C’est le sort terrible qui a été réservé à l’avocate et militante des droits de l’homme et figure emblématique de l’opposition libyenne, Salwa Bougaïghis. Connue pour ses positions anti-islamistes et son combat contre les milices, elle a été assassinée à Benghazi le 25 juin 2014. Des droits des Libyennes, l’avocate en avait fait son combat. En janvier 2013, elle affirmait à la télévision : «C’est la femme [libyenne] qui a déclenché cette révolution. Non en réponse à une demande masculine, mais en tant qu’initiatrice du mouvement.

C’est elle qui a donné de la voix, elle qui a lancé ‘‘Lève-toi Ô Benghazi, ce que tu attendais est enfin arrivé’’.» Il est possible aussi de citer le cas de Siham Sarguiwa, la députée de Benghazi qui a été kidnappée de chez elle le 18 juillet 2019. Avant elles, l’avocate Hamida Al Asfar a été retrouvée étranglée 23 août 2013. La journaliste Nassib Miloud Karfana a, quant à elle, été égorgée à Sabha en mai 2014. La députée démissionnaire, Fariha Al-Barkawi, a été tuée aussi en juillet 2014. Les crimes ne se sont pas arrêtés.

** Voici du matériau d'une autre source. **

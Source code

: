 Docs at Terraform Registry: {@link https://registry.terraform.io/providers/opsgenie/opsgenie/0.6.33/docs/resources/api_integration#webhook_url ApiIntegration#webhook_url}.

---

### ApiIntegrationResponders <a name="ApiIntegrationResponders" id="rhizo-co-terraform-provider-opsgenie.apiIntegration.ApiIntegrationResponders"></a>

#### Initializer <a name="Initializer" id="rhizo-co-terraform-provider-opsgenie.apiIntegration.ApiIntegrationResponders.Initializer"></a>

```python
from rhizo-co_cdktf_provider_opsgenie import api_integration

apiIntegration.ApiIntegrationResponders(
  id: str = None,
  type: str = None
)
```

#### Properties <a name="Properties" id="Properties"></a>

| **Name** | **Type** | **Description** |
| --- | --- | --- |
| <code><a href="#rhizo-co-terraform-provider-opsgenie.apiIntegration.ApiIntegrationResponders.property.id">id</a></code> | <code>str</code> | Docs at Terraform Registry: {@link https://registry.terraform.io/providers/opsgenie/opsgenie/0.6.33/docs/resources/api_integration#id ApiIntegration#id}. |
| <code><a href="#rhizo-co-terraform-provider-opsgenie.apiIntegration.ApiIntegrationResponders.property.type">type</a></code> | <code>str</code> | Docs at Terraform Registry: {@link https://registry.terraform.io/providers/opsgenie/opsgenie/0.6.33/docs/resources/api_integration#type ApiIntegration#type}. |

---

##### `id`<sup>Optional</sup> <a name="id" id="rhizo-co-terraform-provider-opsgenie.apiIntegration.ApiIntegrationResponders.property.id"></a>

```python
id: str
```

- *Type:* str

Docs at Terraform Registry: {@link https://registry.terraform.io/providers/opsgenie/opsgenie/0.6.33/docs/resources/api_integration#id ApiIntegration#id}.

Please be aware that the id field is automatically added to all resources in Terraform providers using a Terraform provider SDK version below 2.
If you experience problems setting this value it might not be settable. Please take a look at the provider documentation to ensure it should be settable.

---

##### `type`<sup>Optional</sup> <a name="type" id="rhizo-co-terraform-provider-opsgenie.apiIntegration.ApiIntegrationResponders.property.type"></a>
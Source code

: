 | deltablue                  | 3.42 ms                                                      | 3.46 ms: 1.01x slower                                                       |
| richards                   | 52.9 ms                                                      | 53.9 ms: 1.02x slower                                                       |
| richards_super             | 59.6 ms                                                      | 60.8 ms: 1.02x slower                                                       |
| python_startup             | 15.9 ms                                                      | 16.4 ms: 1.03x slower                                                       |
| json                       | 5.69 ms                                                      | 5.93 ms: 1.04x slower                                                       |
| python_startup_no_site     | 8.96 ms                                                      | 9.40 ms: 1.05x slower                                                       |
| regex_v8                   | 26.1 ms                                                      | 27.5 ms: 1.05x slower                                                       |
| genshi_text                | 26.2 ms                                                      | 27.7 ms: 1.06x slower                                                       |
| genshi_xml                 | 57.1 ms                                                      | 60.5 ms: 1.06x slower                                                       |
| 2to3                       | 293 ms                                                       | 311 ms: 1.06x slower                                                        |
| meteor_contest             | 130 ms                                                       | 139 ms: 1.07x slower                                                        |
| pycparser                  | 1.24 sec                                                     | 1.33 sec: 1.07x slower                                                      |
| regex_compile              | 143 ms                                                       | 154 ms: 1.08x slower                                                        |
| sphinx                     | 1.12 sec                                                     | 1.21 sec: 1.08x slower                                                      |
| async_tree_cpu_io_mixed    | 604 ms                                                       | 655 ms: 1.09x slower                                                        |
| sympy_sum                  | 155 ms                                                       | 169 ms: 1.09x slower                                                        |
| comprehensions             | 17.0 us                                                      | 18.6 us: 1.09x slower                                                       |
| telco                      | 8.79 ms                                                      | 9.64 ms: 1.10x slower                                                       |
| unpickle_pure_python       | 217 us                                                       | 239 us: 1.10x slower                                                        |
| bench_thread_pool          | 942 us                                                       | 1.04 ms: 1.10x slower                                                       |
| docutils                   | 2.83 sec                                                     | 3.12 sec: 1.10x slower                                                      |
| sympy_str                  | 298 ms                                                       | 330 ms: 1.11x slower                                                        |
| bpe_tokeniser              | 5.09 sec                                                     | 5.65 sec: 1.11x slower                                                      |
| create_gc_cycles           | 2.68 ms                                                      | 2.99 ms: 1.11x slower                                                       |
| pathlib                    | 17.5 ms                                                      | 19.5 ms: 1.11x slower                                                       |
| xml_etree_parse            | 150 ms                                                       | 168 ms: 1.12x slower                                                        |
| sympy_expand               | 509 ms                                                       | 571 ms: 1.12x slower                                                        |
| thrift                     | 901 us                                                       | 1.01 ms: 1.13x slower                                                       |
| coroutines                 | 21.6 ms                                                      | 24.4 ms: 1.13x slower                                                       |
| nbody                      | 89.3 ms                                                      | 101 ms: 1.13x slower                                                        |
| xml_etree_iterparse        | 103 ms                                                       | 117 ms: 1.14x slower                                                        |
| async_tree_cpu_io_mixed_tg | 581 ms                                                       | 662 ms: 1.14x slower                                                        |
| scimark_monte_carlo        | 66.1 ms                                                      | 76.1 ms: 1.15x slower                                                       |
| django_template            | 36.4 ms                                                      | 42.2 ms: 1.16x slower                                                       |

La militante des droits de l’homme Intissar Al Hassairi a également été retrouvée assassinée le 24 février 2015, en compagnie de sa tante dans le coffre de leur voiture. Zyneb Abdelkarim avait été assassinée 3 jours avant. Les trois sœurs Hourouda, kidnappées courant avril dernier, ont été retrouvées dans l’un des huit charniers découverts à Tarhouna dans le courant de la semaine dernière. Et bien d’autres personnalités et anonymes qui ont été sacrifiées.

Les Libyennes se battent au péril de leur vie

Bien décidées à s’affirmer et se faire une place dans la Libye de demain, elles ont accepté de revenir pour nous sur leurs combats respectifs et de nous faire part de leurs lectures de la situation libyenne. Pugnacité, charisme et prestance, ces Libyennes n’en manquent pas. Elles se refusent au rôle de figurantes. Encore plus, à celui de caution d’une fausse ouverture sociopolitique.

Elles sont journaliste, députée, médecin, juriste, enseignante et activiste de la société civile à se battre pour une citoyenneté pleine et effective. Nos cinq interlocutrices, Sana Elmansouri, Hajer Sharif, Hilana Al Koni, Hind Shouba et Rabiâ Abourasne ne sont que quelques exemples de ces nombreuses Libyennes qui se battent au quotidien dans une Libye où tout reste à faire et à reconstruite.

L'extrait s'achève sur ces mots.